Le roman est autant personnel que politique. Le langage des protagonistes est souvent assez agressif, conflictuel, provocateur tout en rejoignant souvent la réflexion et l’analyse sérieuse. Il ne débouche guère sur un happy end, mais plutôt sur l’escalade des conflits et de la corruption. Parce que les protagonistes ont l’eau jusqu’au cou – et ceci autant par l’assaut de la vie réelle, mais aussi émotionnellement.
Roman écrit par deux auteurs
Le roman met en scène une femme d’une quarantaine d’années s’étant installée à la campagne. Une vingtaine d’années avant que ne commence l’intrigue du roman, elle avait repris une petite coopérative agricole bio du Brandebourg, avec 200 vaches laitières et quelques employés qui sont en même temps des coopérateurs non licenciables. Son père, décédé prématurément d’une crise cardiaque, la lui avait léguée.
Cette femme, Theresa, a comme vis-à-vis un partenaire masculin, Stefan, citadin qui, au début du roman, ne comprend pas du tout le choix de son ancienne camarade d’études et de résidence. Rédacteur en chef adjoint et chef de la rubrique culturelle d’un grand hebdomadaire allemand à Hambourg, il représente un mode de vie «branché» mais tout de même imprégné d’un côté opportuniste – même si, vers le milieu du roman, il commence à être rongé de doutes concernant sa capacité de se débarrasser des fantômes qu’il avait évoqués, fantômes autour du dicton que «la révolution dévore ses enfants».
Theresa est en fait, de par son parcours intellectuel, également d’inspiration «woke», orientée politiquement, au début, «contre la droite», mais également contre Poutine (ce qu’elle relativise quelque peu au cours du roman) et tous les «populistes». Elle se prononce par exemple contre les livraisons d’armes allemandes à l’Ukraine et pour une fin rapide de la guerre.

Olaf Scholz
Juli Zeh avait soussigné, fin avril 2022, l’appel des 29 intellectuels allemands demandant au chancelier Olaf Scholz de ne pas livrer d’armes lourdes à l’Ukraine mais plutôt – compte tenu de la menace d’une troisième guerre mondiale – de tout faire pour que la guerre prenne fin rapidement.
Vie en campagne

La vie à la campagne a transformé Theresa, se trouvant plus terre à terre, plus ouverte aux autres, plus humaine – une évolution pareille caractérise également une autre protagoniste de Juli Zeh, celle dans «Über Menschen» (Sur quelques êtres humains, roman publié en 2021) – même si son comportement est souvent agressif, conflictuel et provocateur.

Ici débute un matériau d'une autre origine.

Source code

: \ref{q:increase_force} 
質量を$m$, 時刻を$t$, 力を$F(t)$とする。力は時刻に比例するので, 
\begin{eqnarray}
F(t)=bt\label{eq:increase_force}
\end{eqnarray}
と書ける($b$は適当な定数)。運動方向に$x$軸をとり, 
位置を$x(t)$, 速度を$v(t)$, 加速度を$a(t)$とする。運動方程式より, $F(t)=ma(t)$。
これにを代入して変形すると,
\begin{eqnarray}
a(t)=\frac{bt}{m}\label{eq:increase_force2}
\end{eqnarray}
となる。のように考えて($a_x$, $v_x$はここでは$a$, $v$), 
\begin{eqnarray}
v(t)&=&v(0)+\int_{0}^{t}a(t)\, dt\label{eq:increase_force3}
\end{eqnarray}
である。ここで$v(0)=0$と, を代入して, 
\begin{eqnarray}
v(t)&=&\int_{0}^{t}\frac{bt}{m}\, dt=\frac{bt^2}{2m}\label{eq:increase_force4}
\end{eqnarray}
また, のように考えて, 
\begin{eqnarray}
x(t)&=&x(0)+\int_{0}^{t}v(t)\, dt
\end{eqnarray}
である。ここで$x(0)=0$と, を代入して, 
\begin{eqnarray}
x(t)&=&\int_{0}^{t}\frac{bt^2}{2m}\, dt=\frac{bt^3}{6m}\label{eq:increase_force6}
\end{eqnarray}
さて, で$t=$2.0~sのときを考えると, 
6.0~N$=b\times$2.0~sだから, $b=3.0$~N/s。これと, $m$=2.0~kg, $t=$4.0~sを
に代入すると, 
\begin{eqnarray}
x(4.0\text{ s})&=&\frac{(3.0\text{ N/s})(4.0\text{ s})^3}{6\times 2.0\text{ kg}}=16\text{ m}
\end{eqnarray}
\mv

Mais son action quotidienne est moins le résultat d’ idéologie ou des informations issues du monde des médias mais plutôt du vécu et de l’expérience du concret. Elle se permet même de trouver certains électeurs de l’AfD sympathiques, ne serait-ce qu’en partie: parce qu’ils sont, indépendamment de leurs opinions politiques, des êtres humains prêts à collaborer de manière efficace.
Juli Zeh n’intervient pas en tant que narratrice. Le roman est une forme moderne du roman épistolaire. Les deux protagonistes n’échangent que des e-mails et des messages WhatsApp – vers la fin du roman, pour des raisons de sécurité, ils passent à Telegram et à des e-mails cryptés.
Reflets de l’Allemagne actuelle

De nombreuses manifestations de l’Allemagne d’aujourd’hui s’y trouvent, bien mises en évidence: des relations interpersonnelles déréglées ainsi que de nombreuses autres folies du quotidien moderne; également le fait que la vie en campagne peut rendre plus robuste, plus proche de la réalité et plus ouvert socialement, et que l’entraide y est plus habituelle. Mais dans ce contexte, des événements surgissent rendant cette vie campagnarde de plus en plus difficile.
C’est notamment le cas pour les agriculteurs ne pratiquant pas l’agriculture industrielle, craignant de devoir défendre leur existence de plus en plus menacée et se trouvant exposés à la merci d’une politique impitoyable. Et de constater que, de l’autre côté, il y a des intellos provenant de la grande ville qui – bien que (ou parce qu’) ils croient représenter le «bien» – qui se livrent, sans scrupules, leurs luttes de pouvoir, impliqués dans leurs nuées idéologiques souvent sphériques.
La conséquence que le roman suggère: pratiquer la résistance désespérée et activiste, de sorte qu’elle échappe au vieux schéma gauche-droite.
Les descriptions impressionnantes de la situation par la protagoniste accompagnent donc bien les protestations actuelle des agriculteurs ainsi que des réactions avancées des élites au pouvoir – il va de de même avec les scènes relatant les nombreuses manifestations du côté des «wokes» «contre la Droite».
Après lecture, on se trouve pourtant toujours face aux questions du pourquoi et du but de tout cela que le roman n’aborde que de manière allusive, par exemple en faisant référence aux fruits pourris, un des «acquis» concrets de la mondialisation. Certes, la recherche approfondie des causes et des objectifs sous forme littéraire n’est pas la tâche essentielle de la littérature. Face aux règles dominant le marché littéraire, il faut dire «c’est déjà cela» pour les auteurs modernes qui y luttent, eux et elles aussi. Mais quant aux citoyens éveillés – ils ne peuvent pas s’en contenter.
Or, la question se pose toujours: qu’est-ce qui ne va pas en Allemagne? Comment expliquer tout ce que le roman de Juli Zeh et Simon Urban décrit de manière si palpitante, ce que nous vivons depuis de nombreuses années déjà, mais ces derniers temps, semble-t-il, avec un facteur exponentiel?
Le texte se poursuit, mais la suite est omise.